The Hualapai Tribe is taking a somewhat reverse approach, using federal grant money and tribal funds to sustain its Internet radio show while working toward a low-power FM license with the FCC that would allow it to broadcast within a 30-mile radius.
Out of the 14,600 total stations licensed by the commission as of the end of 2010, only 48 are held by tribes.
In an effort to help tribes preserve language and culture, and to promote self-governance, the FCC established a priority last year for radio applications filed by federally recognized tribes or an entity that is majority-owned by a tribe and proposes to cover at least 50 percent tribal land. A proposed expansion would cover tribes that don't have reservations.
Fred Hannel, a consultant for the Hualapai Tribe, said a realistic expectation to start on the path to licensure under the new provision would be 2013, since the FCC must still establish filing windows for construction permits and licenses.
The most popular programming for Hualapai based on listener response so far is oral history. Elders have recounted the painful experience of their ancestors being assaulted by the U.S. Calvary during a grueling, 160-mile trek through the mountains of western Arizona in 1874 that led to death and disease among Hualapais. Radio listeners were reminded of the determination that helped the survivors reclaim their land.
"The most potential has to do with culture and tradition," said Terri Hutchens, a Hualapai tribal health worker. "When there's an oral tradition, it would only make sense that it be done over the radio."
Hualapai listeners get a dose of traditional music, sports and tribal government coverage, health tips and cultural programming through "The Peach," named for the tribal capital of Peach Springs. Students have been brainstorming ideas for a radio drama that is the cornerstone of a National Institutes of Health grant. The characters deal with storylines that represent an issue in the community — how to break an addiction, combat health problems or even bail someone out of jail.

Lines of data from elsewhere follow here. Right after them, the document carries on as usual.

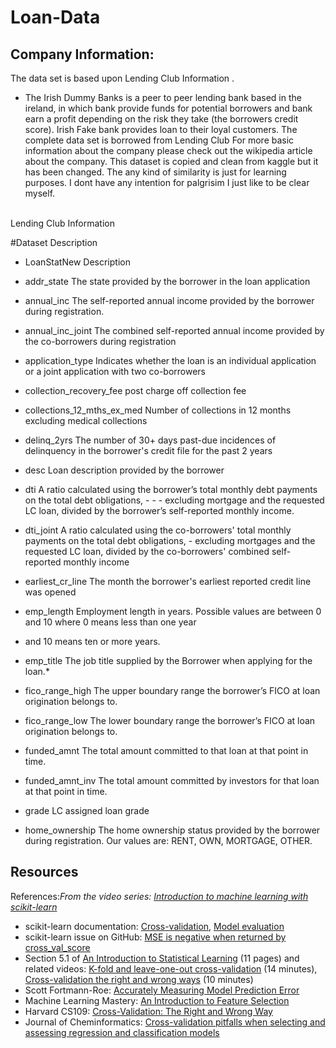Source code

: # Loan-Data
## Company Information:
The data set is based upon <a src="https://www.kaggle.com/prateikmahendra/loan-data"> Lending Club Information </a>. 
- The Irish Dummy Banks  is a  peer to peer lending bank based in the ireland, in which bank provide funds for potential borrowers and bank earn a profit depending on the risk they take (the borrowers credit score). Irish Fake bank provides loan to their loyal customers. The complete data set is borrowed from Lending Club For more basic information about the company please check out the wikipedia article about the company. This dataset is copied and clean from kaggle but it has been changed. The any kind of similarity is just for learning purposes. I dont have any intention for palgrisim I just like to be clear myself. <br><br>


<a src="https://en.wikipedia.org/wiki/Lending_Club"> Lending Club Information </a>

#Dataset Description
- LoanStatNew	Description

- addr_state	The state provided by the borrower in the loan application

- annual_inc	The self-reported annual income provided by the borrower during registration.

- annual_inc_joint	The combined self-reported annual income provided by the co-borrowers during registration

- application_type	Indicates whether the loan is an individual application or a joint application with two co-borrowers

- collection_recovery_fee	post charge off collection fee

- collections_12_mths_ex_med	Number of collections in 12 months excluding medical collections

- delinq_2yrs	The number of 30+ days past-due incidences of delinquency in the borrower's credit file for the past 2 years

- desc	Loan description provided by the borrower

- dti	A ratio calculated using the borrower’s total monthly debt payments on the total debt obligations, - - - excluding mortgage and the requested LC loan, divided by the borrower’s self-reported monthly income.

- dti_joint	A ratio calculated using the co-borrowers' total monthly payments on the total debt obligations, - excluding mortgages and the requested LC loan, divided by the co-borrowers' combined self-reported monthly income

- earliest_cr_line	The month the borrower's earliest reported credit line was opened

- emp_length	Employment length in years. Possible values are between 0 and 10 where 0 means less than one year 

- and 10 means ten or more years. 

- emp_title	The job title supplied by the Borrower when applying for the loan.*

- fico_range_high	The upper boundary range the borrower’s FICO at loan origination belongs to.

- fico_range_low	The lower boundary range the borrower’s FICO at loan origination belongs to.

- funded_amnt	The total amount committed to that loan at that point in time.

- funded_amnt_inv	The total amount committed by investors for that loan at that point in time.

- grade	LC assigned loan grade

- home_ownership	The home ownership status provided by the borrower during registration. Our values are: RENT, OWN, MORTGAGE, OTHER.

## Resources
References:*From the video series: [Introduction to machine learning with scikit-learn](https://github.com/justmarkham/scikit-learn-videos)*
- scikit-learn documentation: [Cross-validation](http://scikit-learn.org/stable/modules/cross_validation.html), [Model evaluation](http://scikit-learn.org/stable/modules/model_evaluation.html)
- scikit-learn issue on GitHub: [MSE is negative when returned by cross_val_score](https://github.com/scikit-learn/scikit-learn/issues/2439)
- Section 5.1 of [An Introduction to Statistical Learning](http://www-bcf.usc.edu/~gareth/ISL/) (11 pages) and related videos: [K-fold and leave-one-out cross-validation](https://www.youtube.com/watch?v=nZAM5OXrktY) (14 minutes), [Cross-validation the right and wrong ways](https://www.youtube.com/watch?v=S06JpVoNaA0) (10 minutes)
- Scott Fortmann-Roe: [Accurately Measuring Model Prediction Error](http://scott.fortmann-roe.com/docs/MeasuringError.html)
- Machine Learning Mastery: [An Introduction to Feature Selection](http://machinelearningmastery.com/an-introduction-to-feature-selection/)
- Harvard CS109: [Cross-Validation: The Right and Wrong Way](https://github.com/cs109/content/blob/master/lec_10_cross_val.ipynb)
- Journal of Cheminformatics: [Cross-validation pitfalls when selecting and assessing regression and classification models](http://www.jcheminf.com/content/pdf/1758-2946-6-10.pdf)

Nicolette Teufel-Shone, who partnered with tribal health director Sandra Irwin to write the grant, says more than 75 percent of Hualapai youth will be diagnosed with diabetes or cardiovascular disease before the age of 40 if current trends continue. She said less than 10 percent of the families eat a traditional diet or engage in physically demanding activity.
There's a lot of passive acceptance of unhealthy choices, she said, which "The Peach" seeks to counter.
The station will have a broader reach when it goes to broadcast. Even though the date for that is uncertain, officials say the need is clear considering the reservation has no emergency notification system, a tribal newsletter publishes only monthly and regular television news rarely mentions the tribe.
"This really paints a picture of why terrestrial radio stations are so significant and so essential for tribal communities across the country," said Loris Taylor, president and chief executive of Native Public Media, Inc. "These stations were borne out of a need in the community to be engaged, to have an information ecology that will either help them to preserve or sustain their language or their culture or to provide a window into tribal history or simply to allow them to play songs and hear their own news and weather."